> _Problem description_:
Across the records below, how many lines contain the string "onlyControl"? Give the number by itself.

───── Raw data ─────

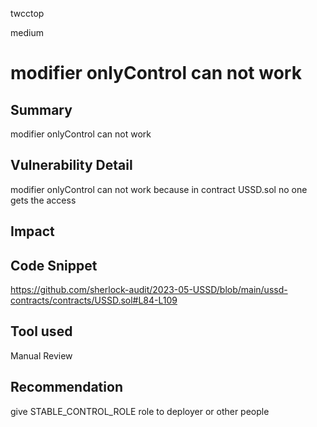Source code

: twcctop

medium

# modifier onlyControl  can not work

## Summary
modifier onlyControl can not work  
## Vulnerability Detail
modifier onlyControl can not work because in contract  USSD.sol  no one gets the  access
## Impact

## Code Snippet
https://github.com/sherlock-audit/2023-05-USSD/blob/main/ussd-contracts/contracts/USSD.sol#L84-L109

## Tool used

Manual Review

## Recommendation
give  STABLE_CONTROL_ROLE role to deployer  or other people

─────

> _Written response_:
3